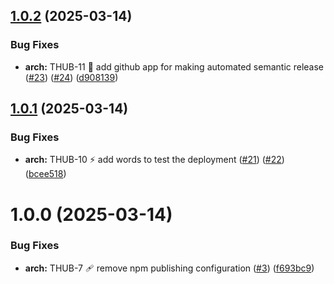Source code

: ## [1.0.2](https://github.com/taskhub-team/task-hub/compare/v1.0.1...v1.0.2) (2025-03-14)

### Bug Fixes

- **arch:** THUB-11 🚧 add github app for making automated semantic release ([#23](https://github.com/taskhub-team/task-hub/issues/23)) ([#24](https://github.com/taskhub-team/task-hub/issues/24)) ([d908139](https://github.com/taskhub-team/task-hub/commit/d908139d19035d5bcd650819b6ebfcbb2f210476))

## [1.0.1](https://github.com/taskhub-team/task-hub/compare/v1.0.0...v1.0.1) (2025-03-14)

### Bug Fixes

- **arch:** THUB-10 ⚡ add words to test the deployment ([#21](https://github.com/taskhub-team/task-hub/issues/21)) ([#22](https://github.com/taskhub-team/task-hub/issues/22)) ([bcee518](https://github.com/taskhub-team/task-hub/commit/bcee5186e0aff511e569ba3c10538701f256b5a7))

# 1.0.0 (2025-03-14)

### Bug Fixes

- **arch:** THUB-7 🩹 remove npm publishing configuration ([#3](https://github.com/taskhub-team/task-hub/issues/3)) ([f693bc9](https://github.com/taskhub-team/task-hub/commit/f693bc923cfe5a51e32957705755b31c424f696c))
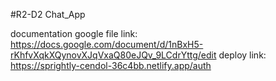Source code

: #R2-D2 Chat_App


documentation google file link: https://docs.google.com/document/d/1nBxH5-rKhfvXqkXQynovXJqVxaQ80eJQv_9LCdrYttg/edit
deploy link: https://sprightly-cendol-36c4bb.netlify.app/auth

Exercise instructions: Report only the number of lines that hold the string "compare" in this listing.

Task solution: 2